**WORK TO BE COMPLETED:** Whenever a line of the records below contains the word "preserved", copy that line.

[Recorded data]

= = = = = = =

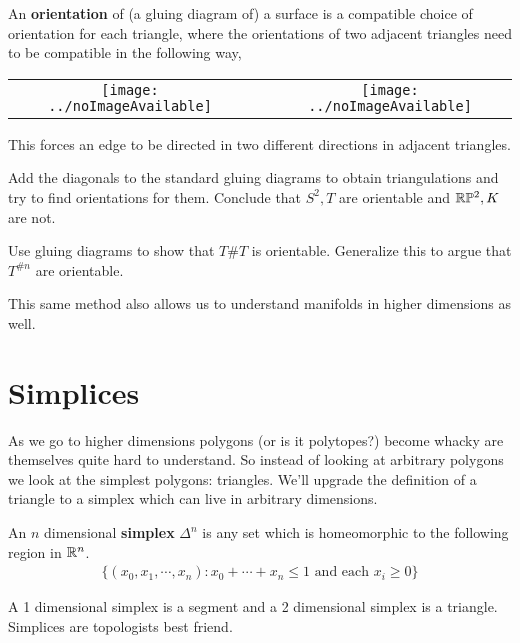 An \textbf{orientation} of (a gluing diagram of) a surface is a compatible choice of orientation for each triangle, where the orientations of two adjacent triangles need to be compatible in the following way,
\begin{center}
	\begin{tabular}{c c c}
		\centering \texttt{[image: ../noImageAvailable]} & \: & \centering \texttt{[image: ../noImageAvailable]}
	\end{tabular}
\end{center}
This forces an edge to be directed in two different directions in adjacent triangles.

\begin{exercise}
	Add the diagonals to the standard gluing diagrams to obtain triangulations and try to find orientations for them. Conclude that $S^2,T$ are orientable and $\mathbb{R}\mathbb{P}^2,K$ are not.
\end{exercise}

\begin{exercise}
	Use gluing diagrams to show that $T\#T$ is orientable. Generalize this to argue that $T ^{\# n}$ are orientable.
\end{exercise}

This same method also allows us to understand manifolds in higher dimensions as well.







\section{Simplices}
As we go to higher dimensions polygons (or is it polytopes?) become whacky are themselves quite hard to understand. So instead of looking at arbitrary polygons we look at the simplest polygons: triangles. We'll upgrade the definition of a triangle to a simplex which can live in arbitrary dimensions.

\begin{definition}
	An $n$ dimensional \textbf{simplex} $\Delta^n$ is any set which is homeomorphic to the following region in $\mathbb{R}^{n}$.
	\begin{align}
		\{ (x_0, x_1, \cdots, x_n) : x_0 + \cdots + x_n \le 1 \mbox{ and each } x_i \ge 0  \}
	\end{align}
\end{definition}
A 1 dimensional simplex is a segment and a 2 dimensional simplex is a triangle.
Simplices are topologists best friend.

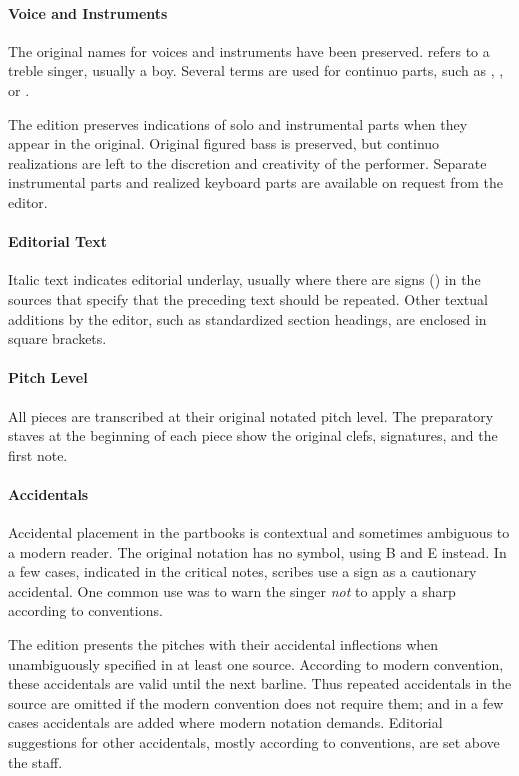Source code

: \paragraph{Voice and Instruments}
The original names for voices and instruments have been preserved. 
 refers to a treble singer, usually a boy.
Several terms are used for continuo parts, such as ,
, or .

The edition preserves indications of solo and instrumental parts when they
appear in the original.
Original figured bass is preserved, but continuo realizations are left to the
discretion and creativity of the performer.
Separate instrumental parts and realized keyboard parts are available on request
from the editor.

\paragraph{Editorial Text}
Italic text indicates editorial underlay, usually where there are signs
(\MSrepeat{}) in the sources that specify that the preceding text should
be repeated.
Other textual additions by the editor, such as standardized section headings, 
are enclosed in square brackets.

\paragraph{Pitch Level}
All pieces are transcribed at their original notated pitch level.
The preparatory staves at the beginning of each piece show the original clefs, 
signatures, and the first note.

\paragraph{Accidentals}
Accidental placement in the partbooks is contextual and sometimes ambiguous to 
a modern reader.
The original notation has no \na{} symbol, using B\sh{} and E\sh{} instead.
In a few cases, indicated in the critical notes, scribes use a \sh{} sign as a 
cautionary accidental.
One common use was to warn the singer \emph{not} to apply a sharp according 
to  conventions.%
  \autocites{Harran:Cautionary1}{Harran:Cautionary2}

The edition presents the pitches with their accidental inflections when 
unambiguously specified in at least one source.
According to modern convention, these accidentals are valid until the next 
barline.
Thus repeated accidentals in the source are omitted if the modern convention 
does not require them; and in a few cases accidentals are added where modern 
notation demands.
Editorial suggestions for other accidentals, mostly according to  conventions, are set above the staff.

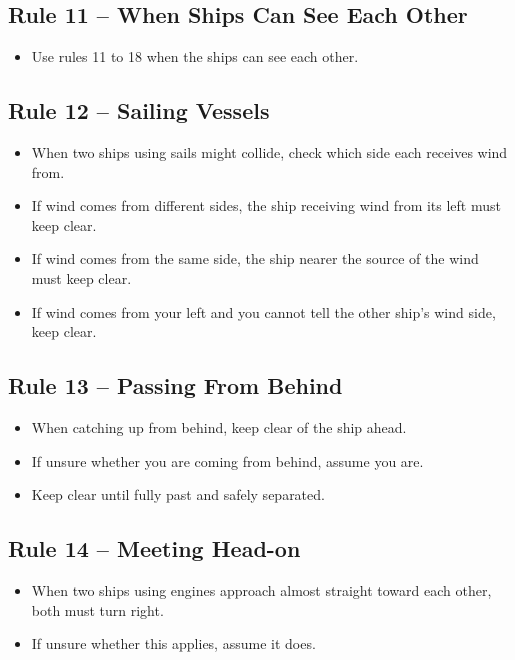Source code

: \documentclass[10pt]{reportMaster}
\begin{document}
\subsection*{Rule 11 -- When Ships Can See Each Other}
\begin{itemize}
\item Use rules 11 to 18 when the ships can see each other.
\end{itemize}

\subsection*{Rule 12 -- Sailing Vessels}
\begin{itemize}
\item When two ships using sails might collide, check which side each receives wind from.
\item If wind comes from different sides, the ship receiving wind from its left must keep clear.
\item If wind comes from the same side, the ship nearer the source of the wind must keep clear.
\item If wind comes from your left and you cannot tell the other ship's wind side, keep clear.
\end{itemize}

\subsection*{Rule 13 -- Passing From Behind}
\begin{itemize}
\item When catching up from behind, keep clear of the ship ahead.
\item If unsure whether you are coming from behind, assume you are.
\item Keep clear until fully past and safely separated.
\end{itemize}

\subsection*{Rule 14 -- Meeting Head-on}
\begin{itemize}
\item When two ships using engines approach almost straight toward each other, both must turn right.
\item If unsure whether this applies, assume it does.
\end{itemize}
\end{document}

= = = = = = =

**TASK RESULT:**
The original names for voices and instruments have been preserved. 
Original figured bass is preserved, but continuo realizations are left to the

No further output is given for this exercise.